### [What is being asked]
Take the material below and output exactly the run of lines from the one containing "- Best in: Near ravines or water bodies" down to the one containing "## Types of", with both included.

[Opening Records to use section]

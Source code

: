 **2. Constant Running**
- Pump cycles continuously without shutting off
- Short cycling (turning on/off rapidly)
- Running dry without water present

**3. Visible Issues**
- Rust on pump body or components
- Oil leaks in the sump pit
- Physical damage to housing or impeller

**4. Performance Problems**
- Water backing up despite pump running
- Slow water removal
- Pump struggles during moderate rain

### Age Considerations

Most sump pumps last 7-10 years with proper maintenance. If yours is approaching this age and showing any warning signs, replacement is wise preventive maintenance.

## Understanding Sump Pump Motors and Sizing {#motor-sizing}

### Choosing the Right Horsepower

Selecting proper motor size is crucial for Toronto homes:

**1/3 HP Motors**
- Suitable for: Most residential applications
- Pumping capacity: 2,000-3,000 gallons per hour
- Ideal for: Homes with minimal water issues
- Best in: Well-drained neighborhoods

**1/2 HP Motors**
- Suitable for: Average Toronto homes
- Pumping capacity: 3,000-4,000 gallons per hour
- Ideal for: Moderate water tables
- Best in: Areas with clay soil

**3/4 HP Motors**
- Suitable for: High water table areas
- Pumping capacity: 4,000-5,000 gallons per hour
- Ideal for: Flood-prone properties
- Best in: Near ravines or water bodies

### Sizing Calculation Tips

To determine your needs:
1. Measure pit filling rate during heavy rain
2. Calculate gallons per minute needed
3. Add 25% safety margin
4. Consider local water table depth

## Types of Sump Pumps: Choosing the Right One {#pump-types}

[Closing Records to use section]
[Opening Records to use section]

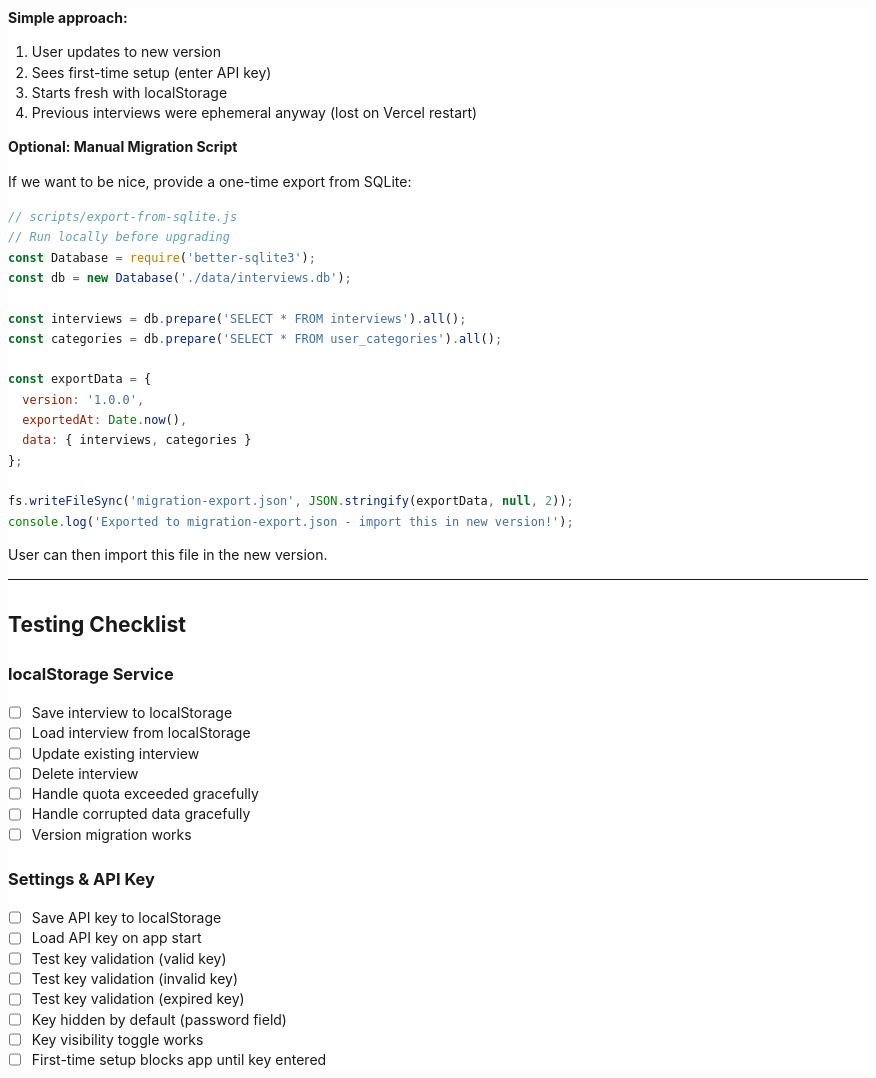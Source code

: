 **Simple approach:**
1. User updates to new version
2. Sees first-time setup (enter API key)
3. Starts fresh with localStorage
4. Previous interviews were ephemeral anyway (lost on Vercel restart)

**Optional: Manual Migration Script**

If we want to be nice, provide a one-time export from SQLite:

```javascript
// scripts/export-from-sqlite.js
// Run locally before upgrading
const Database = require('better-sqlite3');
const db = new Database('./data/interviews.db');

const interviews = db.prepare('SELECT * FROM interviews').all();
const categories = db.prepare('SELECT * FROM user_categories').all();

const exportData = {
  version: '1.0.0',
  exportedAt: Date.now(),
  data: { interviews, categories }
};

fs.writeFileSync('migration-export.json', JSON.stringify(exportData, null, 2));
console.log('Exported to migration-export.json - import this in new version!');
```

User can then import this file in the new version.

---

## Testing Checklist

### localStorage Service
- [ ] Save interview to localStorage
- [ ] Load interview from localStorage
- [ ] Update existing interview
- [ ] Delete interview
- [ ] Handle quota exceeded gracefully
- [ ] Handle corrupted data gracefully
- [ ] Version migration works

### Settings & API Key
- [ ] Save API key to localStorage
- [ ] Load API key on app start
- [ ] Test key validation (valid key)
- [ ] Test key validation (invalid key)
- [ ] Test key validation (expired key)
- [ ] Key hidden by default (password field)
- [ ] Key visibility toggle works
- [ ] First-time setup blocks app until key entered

[Closing Records to use section]

### [Expected output]
- Best in: Near ravines or water bodies

### Sizing Calculation Tips

To determine your needs:
1. Measure pit filling rate during heavy rain
2. Calculate gallons per minute needed
3. Add 25% safety margin
4. Consider local water table depth

## Types of Sump Pumps: Choosing the Right One {#pump-types}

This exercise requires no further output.